→ Exercise:
Please output every record below exactly as written, leaving out any pictures.

→ Information given:
┄┄┄┄┄┄
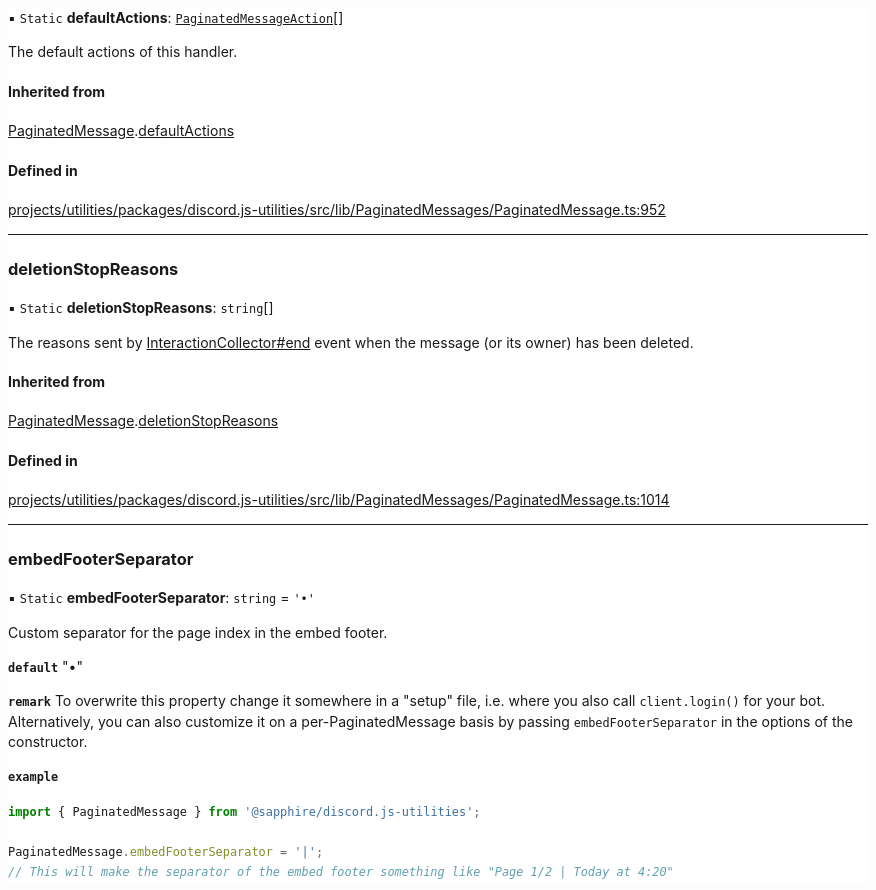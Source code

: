 ▪ `Static` **defaultActions**: [`PaginatedMessageAction`](../interfaces/sapphire_discord_js_utilities.PaginatedMessageAction)[]

The default actions of this handler.

#### Inherited from

[PaginatedMessage](sapphire_discord_js_utilities.PaginatedMessage).[defaultActions](sapphire_discord_js_utilities.PaginatedMessage#defaultactions)

#### Defined in

[projects/utilities/packages/discord.js-utilities/src/lib/PaginatedMessages/PaginatedMessage.ts:952](https://github.com/sapphiredev/utilities/blob/8a451b58/packages/discord.js-utilities/src/lib/PaginatedMessages/PaginatedMessage.ts#L952)

___

### deletionStopReasons

▪ `Static` **deletionStopReasons**: `string`[]

The reasons sent by [InteractionCollector#end](https://discord.js.org/#/docs/main/stable/class/InteractionCollector?scrollTo=e-end)
event when the message (or its owner) has been deleted.

#### Inherited from

[PaginatedMessage](sapphire_discord_js_utilities.PaginatedMessage).[deletionStopReasons](sapphire_discord_js_utilities.PaginatedMessage#deletionstopreasons)

#### Defined in

[projects/utilities/packages/discord.js-utilities/src/lib/PaginatedMessages/PaginatedMessage.ts:1014](https://github.com/sapphiredev/utilities/blob/8a451b58/packages/discord.js-utilities/src/lib/PaginatedMessages/PaginatedMessage.ts#L1014)

___

### embedFooterSeparator

▪ `Static` **embedFooterSeparator**: `string` = `'•'`

Custom separator for the page index in the embed footer.

**`default`** "•"

**`remark`** To overwrite this property change it somewhere in a "setup" file, i.e. where you also call `client.login()` for your bot.
Alternatively, you can also customize it on a per-PaginatedMessage basis by passing `embedFooterSeparator` in the options of the constructor.

**`example`**
```typescript
import { PaginatedMessage } from '@sapphire/discord.js-utilities';

PaginatedMessage.embedFooterSeparator = '|';
// This will make the separator of the embed footer something like "Page 1/2 | Today at 4:20"
```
┄┄┄┄┄┄
→ Response to this task:
Source code

: ▪ `Static` **defaultActions**: [`PaginatedMessageAction`](../interfaces/sapphire_discord_js_utilities.PaginatedMessageAction)[]

The default actions of this handler.

#### Inherited from

[PaginatedMessage](sapphire_discord_js_utilities.PaginatedMessage).[defaultActions](sapphire_discord_js_utilities.PaginatedMessage#defaultactions)

#### Defined in

[projects/utilities/packages/discord.js-utilities/src/lib/PaginatedMessages/PaginatedMessage.ts:952](https://github.com/sapphiredev/utilities/blob/8a451b58/packages/discord.js-utilities/src/lib/PaginatedMessages/PaginatedMessage.ts#L952)

___

### deletionStopReasons

▪ `Static` **deletionStopReasons**: `string`[]

The reasons sent by [InteractionCollector#end](https://discord.js.org/#/docs/main/stable/class/InteractionCollector?scrollTo=e-end)
event when the message (or its owner) has been deleted.

#### Inherited from

[PaginatedMessage](sapphire_discord_js_utilities.PaginatedMessage).[deletionStopReasons](sapphire_discord_js_utilities.PaginatedMessage#deletionstopreasons)

#### Defined in

[projects/utilities/packages/discord.js-utilities/src/lib/PaginatedMessages/PaginatedMessage.ts:1014](https://github.com/sapphiredev/utilities/blob/8a451b58/packages/discord.js-utilities/src/lib/PaginatedMessages/PaginatedMessage.ts#L1014)

___

### embedFooterSeparator

▪ `Static` **embedFooterSeparator**: `string` = `'•'`

Custom separator for the page index in the embed footer.

**`default`** "•"

**`remark`** To overwrite this property change it somewhere in a "setup" file, i.e. where you also call `client.login()` for your bot.
Alternatively, you can also customize it on a per-PaginatedMessage basis by passing `embedFooterSeparator` in the options of the constructor.

**`example`**
```typescript
import { PaginatedMessage } from '@sapphire/discord.js-utilities';

PaginatedMessage.embedFooterSeparator = '|';
// This will make the separator of the embed footer something like "Page 1/2 | Today at 4:20"
```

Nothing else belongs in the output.